■ **EXERCISE BRIEF**
Where in the records does the word "isdigit" appear? Copy each line that holds it.

○ ○ ○

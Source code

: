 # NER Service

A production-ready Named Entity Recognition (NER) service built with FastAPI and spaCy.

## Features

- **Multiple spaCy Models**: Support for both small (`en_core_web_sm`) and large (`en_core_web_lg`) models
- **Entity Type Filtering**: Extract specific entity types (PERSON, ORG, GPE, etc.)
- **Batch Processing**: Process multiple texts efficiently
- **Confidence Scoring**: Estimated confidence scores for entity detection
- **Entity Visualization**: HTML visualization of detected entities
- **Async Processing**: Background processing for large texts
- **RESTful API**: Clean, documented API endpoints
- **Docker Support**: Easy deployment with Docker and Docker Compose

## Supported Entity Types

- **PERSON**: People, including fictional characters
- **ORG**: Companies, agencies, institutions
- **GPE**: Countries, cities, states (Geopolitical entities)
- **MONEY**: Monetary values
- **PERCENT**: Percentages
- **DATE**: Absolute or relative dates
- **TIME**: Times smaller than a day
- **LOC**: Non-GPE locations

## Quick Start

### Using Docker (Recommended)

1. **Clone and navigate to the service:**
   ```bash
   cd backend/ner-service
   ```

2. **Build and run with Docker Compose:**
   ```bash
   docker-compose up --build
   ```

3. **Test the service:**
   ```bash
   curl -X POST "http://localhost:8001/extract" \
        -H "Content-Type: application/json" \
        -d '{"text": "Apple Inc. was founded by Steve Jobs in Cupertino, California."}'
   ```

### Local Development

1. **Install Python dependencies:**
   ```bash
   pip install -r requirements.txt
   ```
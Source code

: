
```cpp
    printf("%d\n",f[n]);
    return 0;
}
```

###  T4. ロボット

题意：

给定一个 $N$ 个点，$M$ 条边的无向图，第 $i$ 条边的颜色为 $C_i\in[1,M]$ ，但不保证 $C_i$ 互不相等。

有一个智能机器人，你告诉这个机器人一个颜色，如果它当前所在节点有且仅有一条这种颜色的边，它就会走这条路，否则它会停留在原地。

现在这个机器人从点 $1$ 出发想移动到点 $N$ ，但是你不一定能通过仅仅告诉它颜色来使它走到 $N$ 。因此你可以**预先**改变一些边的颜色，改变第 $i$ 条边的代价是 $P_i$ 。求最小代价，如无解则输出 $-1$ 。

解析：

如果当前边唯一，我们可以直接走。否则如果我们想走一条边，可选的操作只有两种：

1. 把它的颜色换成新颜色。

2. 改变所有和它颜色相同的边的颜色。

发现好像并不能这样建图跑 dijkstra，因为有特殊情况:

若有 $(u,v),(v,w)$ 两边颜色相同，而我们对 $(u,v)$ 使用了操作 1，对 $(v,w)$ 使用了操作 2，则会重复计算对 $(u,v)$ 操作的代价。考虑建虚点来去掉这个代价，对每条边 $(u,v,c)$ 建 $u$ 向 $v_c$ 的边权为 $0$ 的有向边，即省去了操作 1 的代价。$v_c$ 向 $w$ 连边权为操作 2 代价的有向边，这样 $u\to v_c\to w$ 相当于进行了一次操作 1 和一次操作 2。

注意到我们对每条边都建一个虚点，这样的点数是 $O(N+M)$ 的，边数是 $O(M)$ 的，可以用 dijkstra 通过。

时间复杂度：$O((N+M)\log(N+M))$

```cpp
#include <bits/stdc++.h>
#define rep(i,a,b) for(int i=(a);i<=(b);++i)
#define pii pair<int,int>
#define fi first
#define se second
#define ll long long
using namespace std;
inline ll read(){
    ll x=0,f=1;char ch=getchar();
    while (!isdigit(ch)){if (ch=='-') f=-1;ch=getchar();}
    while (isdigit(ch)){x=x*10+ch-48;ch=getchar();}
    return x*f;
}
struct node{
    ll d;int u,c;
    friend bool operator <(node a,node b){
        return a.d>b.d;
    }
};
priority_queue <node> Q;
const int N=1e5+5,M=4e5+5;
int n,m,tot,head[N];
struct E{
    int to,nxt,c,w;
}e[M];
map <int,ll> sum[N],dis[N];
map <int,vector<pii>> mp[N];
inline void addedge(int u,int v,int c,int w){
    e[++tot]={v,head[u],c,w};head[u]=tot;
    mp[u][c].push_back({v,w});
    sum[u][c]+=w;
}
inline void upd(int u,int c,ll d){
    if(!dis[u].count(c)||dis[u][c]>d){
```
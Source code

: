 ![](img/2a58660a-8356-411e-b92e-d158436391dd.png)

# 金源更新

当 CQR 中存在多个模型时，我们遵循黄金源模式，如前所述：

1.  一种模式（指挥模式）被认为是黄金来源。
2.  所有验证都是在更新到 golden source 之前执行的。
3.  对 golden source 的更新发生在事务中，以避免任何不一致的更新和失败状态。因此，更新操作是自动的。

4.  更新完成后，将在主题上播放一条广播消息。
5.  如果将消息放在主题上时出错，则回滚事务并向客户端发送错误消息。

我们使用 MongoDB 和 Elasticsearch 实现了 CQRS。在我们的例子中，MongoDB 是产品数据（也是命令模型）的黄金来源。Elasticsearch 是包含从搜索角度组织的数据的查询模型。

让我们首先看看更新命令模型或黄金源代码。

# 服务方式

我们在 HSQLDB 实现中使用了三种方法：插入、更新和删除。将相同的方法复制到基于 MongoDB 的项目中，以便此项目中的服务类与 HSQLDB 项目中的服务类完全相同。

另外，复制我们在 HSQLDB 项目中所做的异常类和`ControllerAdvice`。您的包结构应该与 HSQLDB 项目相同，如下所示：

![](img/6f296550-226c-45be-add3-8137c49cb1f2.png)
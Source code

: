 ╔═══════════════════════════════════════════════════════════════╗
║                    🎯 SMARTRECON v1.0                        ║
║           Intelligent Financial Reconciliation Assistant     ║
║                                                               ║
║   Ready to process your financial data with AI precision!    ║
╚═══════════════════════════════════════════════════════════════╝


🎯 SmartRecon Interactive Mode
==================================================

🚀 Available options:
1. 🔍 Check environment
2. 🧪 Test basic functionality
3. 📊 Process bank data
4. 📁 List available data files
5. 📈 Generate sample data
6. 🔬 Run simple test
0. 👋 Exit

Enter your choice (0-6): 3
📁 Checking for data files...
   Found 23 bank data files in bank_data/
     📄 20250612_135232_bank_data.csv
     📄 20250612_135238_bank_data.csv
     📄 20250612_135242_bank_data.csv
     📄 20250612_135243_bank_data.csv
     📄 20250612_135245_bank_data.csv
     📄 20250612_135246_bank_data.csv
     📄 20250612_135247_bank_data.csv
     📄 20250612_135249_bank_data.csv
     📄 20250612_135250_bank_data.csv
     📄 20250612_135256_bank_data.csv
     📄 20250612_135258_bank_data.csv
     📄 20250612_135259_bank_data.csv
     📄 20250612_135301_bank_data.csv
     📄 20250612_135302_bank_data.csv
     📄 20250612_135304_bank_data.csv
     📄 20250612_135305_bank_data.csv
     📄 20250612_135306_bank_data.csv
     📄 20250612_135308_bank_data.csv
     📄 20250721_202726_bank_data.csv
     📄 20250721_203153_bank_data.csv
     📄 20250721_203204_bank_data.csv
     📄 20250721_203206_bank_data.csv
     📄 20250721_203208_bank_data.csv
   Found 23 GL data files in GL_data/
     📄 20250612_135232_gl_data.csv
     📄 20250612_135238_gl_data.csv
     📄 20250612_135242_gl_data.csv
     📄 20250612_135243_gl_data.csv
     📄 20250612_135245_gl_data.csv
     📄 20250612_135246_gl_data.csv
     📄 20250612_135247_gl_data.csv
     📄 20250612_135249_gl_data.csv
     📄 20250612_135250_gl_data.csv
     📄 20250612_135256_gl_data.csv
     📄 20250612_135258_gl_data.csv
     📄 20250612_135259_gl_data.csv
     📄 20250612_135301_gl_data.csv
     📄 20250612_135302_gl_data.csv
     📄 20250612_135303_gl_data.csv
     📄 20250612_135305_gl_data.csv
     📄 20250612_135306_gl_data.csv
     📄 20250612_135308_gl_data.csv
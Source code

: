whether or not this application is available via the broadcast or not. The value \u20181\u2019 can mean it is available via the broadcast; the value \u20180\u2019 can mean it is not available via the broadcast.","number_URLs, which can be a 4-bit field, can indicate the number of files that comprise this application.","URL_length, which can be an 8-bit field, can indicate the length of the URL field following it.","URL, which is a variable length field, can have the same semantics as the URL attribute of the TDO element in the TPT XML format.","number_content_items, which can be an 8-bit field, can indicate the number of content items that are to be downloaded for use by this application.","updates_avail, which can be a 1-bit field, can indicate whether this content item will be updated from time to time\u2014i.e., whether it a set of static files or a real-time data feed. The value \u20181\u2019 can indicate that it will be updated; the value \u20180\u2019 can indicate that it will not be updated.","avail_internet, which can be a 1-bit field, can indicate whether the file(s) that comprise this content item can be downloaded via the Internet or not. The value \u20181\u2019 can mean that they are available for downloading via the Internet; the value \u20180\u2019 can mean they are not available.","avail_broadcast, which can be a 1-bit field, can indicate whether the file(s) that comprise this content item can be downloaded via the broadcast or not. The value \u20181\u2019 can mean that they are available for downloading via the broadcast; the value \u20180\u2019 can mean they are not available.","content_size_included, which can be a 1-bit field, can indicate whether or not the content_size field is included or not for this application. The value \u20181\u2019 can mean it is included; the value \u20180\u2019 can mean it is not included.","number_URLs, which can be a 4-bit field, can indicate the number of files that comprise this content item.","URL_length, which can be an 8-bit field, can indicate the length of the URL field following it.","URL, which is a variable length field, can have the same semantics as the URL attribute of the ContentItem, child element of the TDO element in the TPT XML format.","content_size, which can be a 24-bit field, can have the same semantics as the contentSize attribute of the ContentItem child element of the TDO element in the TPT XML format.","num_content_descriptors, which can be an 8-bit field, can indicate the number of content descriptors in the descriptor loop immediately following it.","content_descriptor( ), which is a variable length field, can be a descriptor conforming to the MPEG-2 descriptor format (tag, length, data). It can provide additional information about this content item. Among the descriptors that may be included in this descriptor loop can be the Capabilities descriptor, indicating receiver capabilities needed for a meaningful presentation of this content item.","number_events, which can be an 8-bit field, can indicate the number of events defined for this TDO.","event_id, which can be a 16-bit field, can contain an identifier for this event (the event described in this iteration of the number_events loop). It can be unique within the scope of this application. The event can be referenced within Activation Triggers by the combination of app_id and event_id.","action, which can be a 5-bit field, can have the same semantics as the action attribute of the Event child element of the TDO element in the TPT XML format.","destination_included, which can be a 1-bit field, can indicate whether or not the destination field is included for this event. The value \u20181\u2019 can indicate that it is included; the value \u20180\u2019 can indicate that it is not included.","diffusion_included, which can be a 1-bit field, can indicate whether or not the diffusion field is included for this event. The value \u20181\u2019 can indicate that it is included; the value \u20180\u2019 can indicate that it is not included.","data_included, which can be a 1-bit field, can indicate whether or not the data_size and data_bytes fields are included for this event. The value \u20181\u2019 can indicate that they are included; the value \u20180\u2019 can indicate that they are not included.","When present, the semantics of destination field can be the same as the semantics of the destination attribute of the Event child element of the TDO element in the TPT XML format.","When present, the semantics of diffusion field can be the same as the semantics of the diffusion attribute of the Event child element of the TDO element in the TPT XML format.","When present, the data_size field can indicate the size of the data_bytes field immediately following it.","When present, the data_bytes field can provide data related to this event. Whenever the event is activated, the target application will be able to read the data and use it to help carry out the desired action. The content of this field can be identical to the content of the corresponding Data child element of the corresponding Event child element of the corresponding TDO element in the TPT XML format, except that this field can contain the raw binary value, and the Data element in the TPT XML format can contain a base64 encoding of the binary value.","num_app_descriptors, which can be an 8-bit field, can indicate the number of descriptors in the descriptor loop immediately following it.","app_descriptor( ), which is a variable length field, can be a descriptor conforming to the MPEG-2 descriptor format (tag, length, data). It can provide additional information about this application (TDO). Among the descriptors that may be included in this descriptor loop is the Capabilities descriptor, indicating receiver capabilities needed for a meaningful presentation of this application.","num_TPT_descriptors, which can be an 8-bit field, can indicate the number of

○ ○ ○

■ **SOLUTION TO THIS PROBLEM**
    while (!isdigit(ch)){if (ch=='-') f=-1;ch=getchar();}
    while (isdigit(ch)){x=x*10+ch-48;ch=getchar();}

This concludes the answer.